WHAT IS EXPECTED
The job is to find each line in the entries holding the string "temper" and copy that line.

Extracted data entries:
========================================================================

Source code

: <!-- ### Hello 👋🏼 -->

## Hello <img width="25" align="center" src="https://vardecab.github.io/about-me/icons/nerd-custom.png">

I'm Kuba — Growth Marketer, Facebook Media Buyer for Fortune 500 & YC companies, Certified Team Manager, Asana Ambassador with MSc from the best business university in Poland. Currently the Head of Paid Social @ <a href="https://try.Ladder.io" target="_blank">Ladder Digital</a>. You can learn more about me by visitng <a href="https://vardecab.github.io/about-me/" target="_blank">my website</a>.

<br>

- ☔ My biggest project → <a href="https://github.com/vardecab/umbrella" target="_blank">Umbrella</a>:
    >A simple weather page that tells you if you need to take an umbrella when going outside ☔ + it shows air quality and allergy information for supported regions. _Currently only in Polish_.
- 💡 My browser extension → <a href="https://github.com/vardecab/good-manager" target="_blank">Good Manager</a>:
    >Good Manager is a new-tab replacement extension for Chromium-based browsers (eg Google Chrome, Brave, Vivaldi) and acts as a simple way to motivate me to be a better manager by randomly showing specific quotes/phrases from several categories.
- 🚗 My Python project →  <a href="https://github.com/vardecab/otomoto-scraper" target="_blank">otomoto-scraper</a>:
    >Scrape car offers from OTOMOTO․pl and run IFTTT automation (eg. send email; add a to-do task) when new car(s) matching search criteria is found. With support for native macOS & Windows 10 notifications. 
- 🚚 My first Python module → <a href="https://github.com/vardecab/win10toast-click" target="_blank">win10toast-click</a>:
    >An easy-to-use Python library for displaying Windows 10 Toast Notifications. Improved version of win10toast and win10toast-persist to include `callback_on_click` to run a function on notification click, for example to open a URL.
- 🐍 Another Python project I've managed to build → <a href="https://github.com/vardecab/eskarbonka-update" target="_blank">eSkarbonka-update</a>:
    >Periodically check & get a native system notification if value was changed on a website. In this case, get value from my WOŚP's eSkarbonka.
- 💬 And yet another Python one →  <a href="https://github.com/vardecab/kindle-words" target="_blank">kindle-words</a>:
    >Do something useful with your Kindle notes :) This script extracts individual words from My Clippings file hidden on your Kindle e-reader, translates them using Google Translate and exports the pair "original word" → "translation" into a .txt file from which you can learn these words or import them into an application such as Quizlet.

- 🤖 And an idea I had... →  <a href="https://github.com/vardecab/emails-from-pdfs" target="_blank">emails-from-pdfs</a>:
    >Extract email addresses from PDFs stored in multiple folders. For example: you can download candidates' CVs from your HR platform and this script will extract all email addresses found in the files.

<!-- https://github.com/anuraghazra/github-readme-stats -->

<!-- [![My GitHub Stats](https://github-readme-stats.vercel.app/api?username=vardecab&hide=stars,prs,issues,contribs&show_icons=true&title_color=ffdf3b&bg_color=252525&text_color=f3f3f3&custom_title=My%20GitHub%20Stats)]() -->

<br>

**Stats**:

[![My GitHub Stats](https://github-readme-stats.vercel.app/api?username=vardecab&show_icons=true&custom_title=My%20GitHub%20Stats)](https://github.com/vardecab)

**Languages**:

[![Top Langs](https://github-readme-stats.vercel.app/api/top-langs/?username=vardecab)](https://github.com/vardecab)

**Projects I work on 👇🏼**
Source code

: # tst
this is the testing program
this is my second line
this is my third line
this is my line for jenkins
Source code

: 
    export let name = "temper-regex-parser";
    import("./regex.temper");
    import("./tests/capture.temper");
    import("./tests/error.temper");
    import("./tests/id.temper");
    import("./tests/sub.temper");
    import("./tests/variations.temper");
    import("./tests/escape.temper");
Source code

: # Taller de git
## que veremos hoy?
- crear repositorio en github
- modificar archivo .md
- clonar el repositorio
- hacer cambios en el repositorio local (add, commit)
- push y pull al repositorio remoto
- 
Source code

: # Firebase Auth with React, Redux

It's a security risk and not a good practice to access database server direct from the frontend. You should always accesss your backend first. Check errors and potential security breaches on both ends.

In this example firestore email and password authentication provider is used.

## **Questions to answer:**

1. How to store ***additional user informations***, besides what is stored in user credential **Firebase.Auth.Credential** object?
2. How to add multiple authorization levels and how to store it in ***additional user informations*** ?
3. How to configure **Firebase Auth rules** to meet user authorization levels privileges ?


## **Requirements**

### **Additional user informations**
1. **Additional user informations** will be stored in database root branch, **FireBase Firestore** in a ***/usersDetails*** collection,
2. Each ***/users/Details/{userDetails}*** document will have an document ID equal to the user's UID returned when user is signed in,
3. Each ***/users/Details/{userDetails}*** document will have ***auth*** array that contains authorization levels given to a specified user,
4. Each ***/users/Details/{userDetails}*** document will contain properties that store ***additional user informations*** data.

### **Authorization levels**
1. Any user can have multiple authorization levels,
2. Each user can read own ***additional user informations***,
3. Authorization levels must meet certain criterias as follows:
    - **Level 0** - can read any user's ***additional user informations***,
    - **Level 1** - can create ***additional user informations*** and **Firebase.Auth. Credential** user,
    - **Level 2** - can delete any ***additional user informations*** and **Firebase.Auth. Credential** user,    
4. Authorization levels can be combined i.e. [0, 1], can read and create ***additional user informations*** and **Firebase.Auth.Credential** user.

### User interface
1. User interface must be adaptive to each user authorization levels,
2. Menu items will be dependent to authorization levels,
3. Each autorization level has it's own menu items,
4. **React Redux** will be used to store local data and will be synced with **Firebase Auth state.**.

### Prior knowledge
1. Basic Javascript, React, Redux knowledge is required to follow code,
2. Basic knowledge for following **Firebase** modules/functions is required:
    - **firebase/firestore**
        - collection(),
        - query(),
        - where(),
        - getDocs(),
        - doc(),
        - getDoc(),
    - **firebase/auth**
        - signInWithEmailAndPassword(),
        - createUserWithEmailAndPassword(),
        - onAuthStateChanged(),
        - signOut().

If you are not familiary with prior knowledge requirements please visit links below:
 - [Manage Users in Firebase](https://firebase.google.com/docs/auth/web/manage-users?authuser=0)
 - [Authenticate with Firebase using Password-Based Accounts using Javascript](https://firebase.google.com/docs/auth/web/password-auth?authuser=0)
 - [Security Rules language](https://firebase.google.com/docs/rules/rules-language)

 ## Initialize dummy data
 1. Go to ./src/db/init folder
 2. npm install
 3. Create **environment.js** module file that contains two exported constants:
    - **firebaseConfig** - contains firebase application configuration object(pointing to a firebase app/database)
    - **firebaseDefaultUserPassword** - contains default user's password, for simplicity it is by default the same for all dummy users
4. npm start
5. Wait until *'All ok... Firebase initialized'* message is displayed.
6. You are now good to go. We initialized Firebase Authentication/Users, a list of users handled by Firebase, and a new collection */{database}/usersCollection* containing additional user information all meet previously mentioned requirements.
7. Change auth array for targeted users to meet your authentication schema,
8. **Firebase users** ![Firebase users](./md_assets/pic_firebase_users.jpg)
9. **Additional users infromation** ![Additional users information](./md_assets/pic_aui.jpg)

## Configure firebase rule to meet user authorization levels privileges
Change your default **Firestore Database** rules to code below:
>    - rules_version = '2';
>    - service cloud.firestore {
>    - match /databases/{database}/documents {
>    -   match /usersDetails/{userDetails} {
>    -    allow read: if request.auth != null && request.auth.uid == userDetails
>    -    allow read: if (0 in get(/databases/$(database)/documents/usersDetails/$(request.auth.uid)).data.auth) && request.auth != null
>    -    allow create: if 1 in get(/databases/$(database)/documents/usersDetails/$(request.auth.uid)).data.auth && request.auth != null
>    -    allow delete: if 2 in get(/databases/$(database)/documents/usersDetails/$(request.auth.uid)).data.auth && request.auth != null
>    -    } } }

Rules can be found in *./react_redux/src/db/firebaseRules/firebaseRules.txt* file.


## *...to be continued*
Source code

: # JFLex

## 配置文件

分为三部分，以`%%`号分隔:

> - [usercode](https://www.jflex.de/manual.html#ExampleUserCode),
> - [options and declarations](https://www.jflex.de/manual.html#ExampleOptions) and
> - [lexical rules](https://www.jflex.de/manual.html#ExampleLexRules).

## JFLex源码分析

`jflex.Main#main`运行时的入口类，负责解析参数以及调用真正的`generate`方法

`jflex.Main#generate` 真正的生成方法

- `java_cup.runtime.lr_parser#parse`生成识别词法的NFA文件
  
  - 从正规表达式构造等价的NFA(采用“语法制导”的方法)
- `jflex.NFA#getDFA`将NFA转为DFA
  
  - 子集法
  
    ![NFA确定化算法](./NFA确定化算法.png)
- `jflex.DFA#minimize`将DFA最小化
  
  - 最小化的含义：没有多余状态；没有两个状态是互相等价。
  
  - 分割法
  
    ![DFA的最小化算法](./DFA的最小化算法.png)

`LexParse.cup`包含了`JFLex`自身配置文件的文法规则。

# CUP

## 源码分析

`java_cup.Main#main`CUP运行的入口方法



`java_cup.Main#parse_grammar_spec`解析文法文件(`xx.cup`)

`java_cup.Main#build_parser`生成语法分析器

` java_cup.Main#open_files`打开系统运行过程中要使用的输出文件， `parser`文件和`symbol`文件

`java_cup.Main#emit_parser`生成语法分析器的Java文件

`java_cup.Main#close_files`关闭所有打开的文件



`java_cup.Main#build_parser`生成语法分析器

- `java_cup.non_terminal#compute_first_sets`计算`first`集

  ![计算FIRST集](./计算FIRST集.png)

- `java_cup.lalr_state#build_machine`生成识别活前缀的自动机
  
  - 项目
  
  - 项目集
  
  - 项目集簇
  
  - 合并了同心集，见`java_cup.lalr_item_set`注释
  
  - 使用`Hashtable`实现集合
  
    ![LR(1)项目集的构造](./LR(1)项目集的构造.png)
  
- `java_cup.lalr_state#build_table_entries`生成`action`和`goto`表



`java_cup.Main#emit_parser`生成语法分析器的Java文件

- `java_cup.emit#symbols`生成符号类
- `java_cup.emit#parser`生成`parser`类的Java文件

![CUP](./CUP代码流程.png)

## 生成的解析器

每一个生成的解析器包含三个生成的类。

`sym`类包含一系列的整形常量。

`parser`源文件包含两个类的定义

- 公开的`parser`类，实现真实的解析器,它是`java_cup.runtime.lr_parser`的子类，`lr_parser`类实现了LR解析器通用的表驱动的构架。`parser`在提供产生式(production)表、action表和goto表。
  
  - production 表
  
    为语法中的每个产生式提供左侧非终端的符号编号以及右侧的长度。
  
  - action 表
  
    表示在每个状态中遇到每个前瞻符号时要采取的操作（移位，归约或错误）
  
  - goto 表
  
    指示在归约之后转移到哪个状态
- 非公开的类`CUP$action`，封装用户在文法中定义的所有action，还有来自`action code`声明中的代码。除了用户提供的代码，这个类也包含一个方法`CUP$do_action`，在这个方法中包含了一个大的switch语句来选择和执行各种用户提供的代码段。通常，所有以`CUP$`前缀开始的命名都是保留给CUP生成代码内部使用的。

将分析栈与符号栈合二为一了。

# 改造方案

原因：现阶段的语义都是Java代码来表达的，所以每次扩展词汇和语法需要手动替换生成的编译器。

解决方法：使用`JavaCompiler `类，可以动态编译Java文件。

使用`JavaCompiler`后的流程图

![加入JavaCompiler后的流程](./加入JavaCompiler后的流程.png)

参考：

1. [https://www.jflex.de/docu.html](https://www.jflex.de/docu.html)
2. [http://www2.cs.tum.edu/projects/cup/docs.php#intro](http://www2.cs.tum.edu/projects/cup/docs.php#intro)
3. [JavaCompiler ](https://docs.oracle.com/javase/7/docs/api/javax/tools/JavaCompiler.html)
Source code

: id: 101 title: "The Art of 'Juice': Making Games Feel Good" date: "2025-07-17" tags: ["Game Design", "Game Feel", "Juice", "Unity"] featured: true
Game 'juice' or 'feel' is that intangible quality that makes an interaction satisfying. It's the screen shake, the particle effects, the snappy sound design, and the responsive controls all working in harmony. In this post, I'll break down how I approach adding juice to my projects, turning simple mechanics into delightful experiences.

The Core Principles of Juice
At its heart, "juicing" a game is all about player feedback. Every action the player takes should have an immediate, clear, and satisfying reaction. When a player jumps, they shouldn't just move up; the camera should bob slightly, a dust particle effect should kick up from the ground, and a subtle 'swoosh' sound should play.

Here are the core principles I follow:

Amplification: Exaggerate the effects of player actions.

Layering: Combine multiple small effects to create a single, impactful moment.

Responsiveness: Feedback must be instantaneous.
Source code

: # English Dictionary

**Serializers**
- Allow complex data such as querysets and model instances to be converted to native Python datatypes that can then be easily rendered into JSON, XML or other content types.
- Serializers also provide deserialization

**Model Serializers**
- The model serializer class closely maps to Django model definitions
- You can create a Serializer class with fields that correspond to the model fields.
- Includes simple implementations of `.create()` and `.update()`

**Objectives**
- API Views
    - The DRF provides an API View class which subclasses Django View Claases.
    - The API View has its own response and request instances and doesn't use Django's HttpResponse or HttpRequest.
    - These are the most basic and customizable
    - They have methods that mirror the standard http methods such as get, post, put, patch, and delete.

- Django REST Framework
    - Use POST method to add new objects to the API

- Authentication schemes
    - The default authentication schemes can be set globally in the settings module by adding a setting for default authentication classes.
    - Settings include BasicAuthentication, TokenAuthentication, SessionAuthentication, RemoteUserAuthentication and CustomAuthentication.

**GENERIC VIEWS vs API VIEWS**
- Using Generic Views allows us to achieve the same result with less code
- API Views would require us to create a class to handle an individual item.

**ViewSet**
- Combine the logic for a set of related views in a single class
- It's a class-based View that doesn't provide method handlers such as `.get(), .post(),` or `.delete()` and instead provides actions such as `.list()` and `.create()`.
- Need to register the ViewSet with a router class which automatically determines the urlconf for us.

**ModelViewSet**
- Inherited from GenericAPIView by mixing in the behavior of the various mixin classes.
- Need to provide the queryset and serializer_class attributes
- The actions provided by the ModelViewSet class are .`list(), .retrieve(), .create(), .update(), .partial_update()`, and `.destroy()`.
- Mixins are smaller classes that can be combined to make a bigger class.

========================================================================

PROBLEM SOLUTION
    export let name = "temper-regex-parser";
    import("./regex.temper");
    import("./tests/capture.temper");
    import("./tests/error.temper");
    import("./tests/id.temper");
    import("./tests/sub.temper");
    import("./tests/variations.temper");
    import("./tests/escape.temper");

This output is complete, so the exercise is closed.